**WORK TO BE COMPLETED**
Select the lines below containing the word "that".

******************************

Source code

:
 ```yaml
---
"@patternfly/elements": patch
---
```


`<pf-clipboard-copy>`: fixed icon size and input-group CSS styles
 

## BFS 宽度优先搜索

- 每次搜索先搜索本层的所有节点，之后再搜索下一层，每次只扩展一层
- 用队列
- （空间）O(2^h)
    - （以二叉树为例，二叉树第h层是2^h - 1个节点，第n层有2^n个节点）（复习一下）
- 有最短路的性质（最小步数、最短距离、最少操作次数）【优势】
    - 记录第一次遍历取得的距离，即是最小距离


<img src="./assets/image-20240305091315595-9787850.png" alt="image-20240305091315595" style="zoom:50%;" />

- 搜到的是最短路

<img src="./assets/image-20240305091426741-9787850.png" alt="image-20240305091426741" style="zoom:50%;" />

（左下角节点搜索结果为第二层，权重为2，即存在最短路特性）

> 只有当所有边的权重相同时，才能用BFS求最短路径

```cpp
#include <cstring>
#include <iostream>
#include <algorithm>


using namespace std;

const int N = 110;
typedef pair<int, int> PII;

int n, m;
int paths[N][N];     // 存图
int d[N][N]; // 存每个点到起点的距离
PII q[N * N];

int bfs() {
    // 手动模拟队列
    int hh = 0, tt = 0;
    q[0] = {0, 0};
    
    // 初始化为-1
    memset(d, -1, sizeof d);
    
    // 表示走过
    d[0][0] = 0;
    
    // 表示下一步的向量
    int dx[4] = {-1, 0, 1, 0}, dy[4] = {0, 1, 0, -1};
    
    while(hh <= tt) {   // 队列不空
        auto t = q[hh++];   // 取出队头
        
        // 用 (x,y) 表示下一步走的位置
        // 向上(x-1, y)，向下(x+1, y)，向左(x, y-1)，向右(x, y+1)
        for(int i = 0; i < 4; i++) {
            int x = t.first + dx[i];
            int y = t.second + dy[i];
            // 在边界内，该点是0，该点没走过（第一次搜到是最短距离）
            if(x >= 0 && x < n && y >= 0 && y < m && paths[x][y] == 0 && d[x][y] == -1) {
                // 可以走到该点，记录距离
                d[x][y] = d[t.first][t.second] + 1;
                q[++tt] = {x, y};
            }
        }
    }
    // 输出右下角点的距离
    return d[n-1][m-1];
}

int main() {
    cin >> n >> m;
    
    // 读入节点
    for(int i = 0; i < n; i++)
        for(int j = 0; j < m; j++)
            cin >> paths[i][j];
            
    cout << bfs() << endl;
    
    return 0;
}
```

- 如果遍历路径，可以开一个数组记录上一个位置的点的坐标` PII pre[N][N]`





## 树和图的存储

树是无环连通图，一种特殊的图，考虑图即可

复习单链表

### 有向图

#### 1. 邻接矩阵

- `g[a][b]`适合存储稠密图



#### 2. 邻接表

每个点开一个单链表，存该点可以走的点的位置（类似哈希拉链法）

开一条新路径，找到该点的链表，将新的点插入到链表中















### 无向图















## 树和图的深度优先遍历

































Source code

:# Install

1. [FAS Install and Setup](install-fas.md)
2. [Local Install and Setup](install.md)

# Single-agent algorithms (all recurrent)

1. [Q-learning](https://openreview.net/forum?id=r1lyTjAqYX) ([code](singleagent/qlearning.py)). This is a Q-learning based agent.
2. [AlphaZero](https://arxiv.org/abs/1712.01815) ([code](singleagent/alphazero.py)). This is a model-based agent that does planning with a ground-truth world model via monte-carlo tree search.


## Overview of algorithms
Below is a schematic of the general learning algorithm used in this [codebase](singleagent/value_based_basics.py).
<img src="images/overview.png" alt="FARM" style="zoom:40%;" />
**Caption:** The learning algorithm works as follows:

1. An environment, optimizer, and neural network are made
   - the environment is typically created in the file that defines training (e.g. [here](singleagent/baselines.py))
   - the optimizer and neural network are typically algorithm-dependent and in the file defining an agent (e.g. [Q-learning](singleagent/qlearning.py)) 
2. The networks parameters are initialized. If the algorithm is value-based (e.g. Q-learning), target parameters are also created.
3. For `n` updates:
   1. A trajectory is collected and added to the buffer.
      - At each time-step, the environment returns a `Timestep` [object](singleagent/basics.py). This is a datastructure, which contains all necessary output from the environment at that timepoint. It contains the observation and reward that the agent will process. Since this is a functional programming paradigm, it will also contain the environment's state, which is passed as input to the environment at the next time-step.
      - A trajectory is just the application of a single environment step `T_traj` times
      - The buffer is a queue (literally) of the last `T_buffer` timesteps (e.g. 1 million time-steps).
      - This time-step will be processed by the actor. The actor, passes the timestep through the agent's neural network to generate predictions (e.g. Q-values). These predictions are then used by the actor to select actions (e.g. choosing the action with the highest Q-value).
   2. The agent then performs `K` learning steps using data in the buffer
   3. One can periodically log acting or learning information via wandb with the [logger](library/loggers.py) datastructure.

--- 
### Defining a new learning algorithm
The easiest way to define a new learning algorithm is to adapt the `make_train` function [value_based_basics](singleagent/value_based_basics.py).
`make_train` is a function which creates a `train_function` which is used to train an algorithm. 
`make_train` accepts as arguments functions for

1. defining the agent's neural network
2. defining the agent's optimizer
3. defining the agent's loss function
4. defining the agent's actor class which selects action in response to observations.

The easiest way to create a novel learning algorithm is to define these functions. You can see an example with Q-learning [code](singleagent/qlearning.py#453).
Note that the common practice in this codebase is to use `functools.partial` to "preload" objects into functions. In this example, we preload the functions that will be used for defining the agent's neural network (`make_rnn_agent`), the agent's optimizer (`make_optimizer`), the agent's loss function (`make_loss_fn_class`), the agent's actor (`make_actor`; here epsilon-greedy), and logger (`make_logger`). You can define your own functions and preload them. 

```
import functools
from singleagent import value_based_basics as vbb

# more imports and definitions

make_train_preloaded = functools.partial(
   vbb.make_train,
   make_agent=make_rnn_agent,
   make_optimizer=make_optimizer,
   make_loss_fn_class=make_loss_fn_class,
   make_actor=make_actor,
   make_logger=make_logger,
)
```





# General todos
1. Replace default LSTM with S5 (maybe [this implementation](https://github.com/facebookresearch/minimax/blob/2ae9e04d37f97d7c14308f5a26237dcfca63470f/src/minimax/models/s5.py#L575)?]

******************************

**ANSWER TO THE EXERCISE**
2. [AlphaZero](https://arxiv.org/abs/1712.01815) ([code](singleagent/alphazero.py)). This is a model-based agent that does planning with a ground-truth world model via monte-carlo tree search.
   - the environment is typically created in the file that defines training (e.g. [here](singleagent/baselines.py))
      - At each time-step, the environment returns a `Timestep` [object](singleagent/basics.py). This is a datastructure, which contains all necessary output from the environment at that timepoint. It contains the observation and reward that the agent will process. Since this is a functional programming paradigm, it will also contain the environment's state, which is passed as input to the environment at the next time-step.
Note that the common practice in this codebase is to use `functools.partial` to "preload" objects into functions. In this example, we preload the functions that will be used for defining the agent's neural network (`make_rnn_agent`), the agent's optimizer (`make_optimizer`), the agent's loss function (`make_loss_fn_class`), the agent's actor (`make_actor`; here epsilon-greedy), and logger (`make_logger`). You can define your own functions and preload them. 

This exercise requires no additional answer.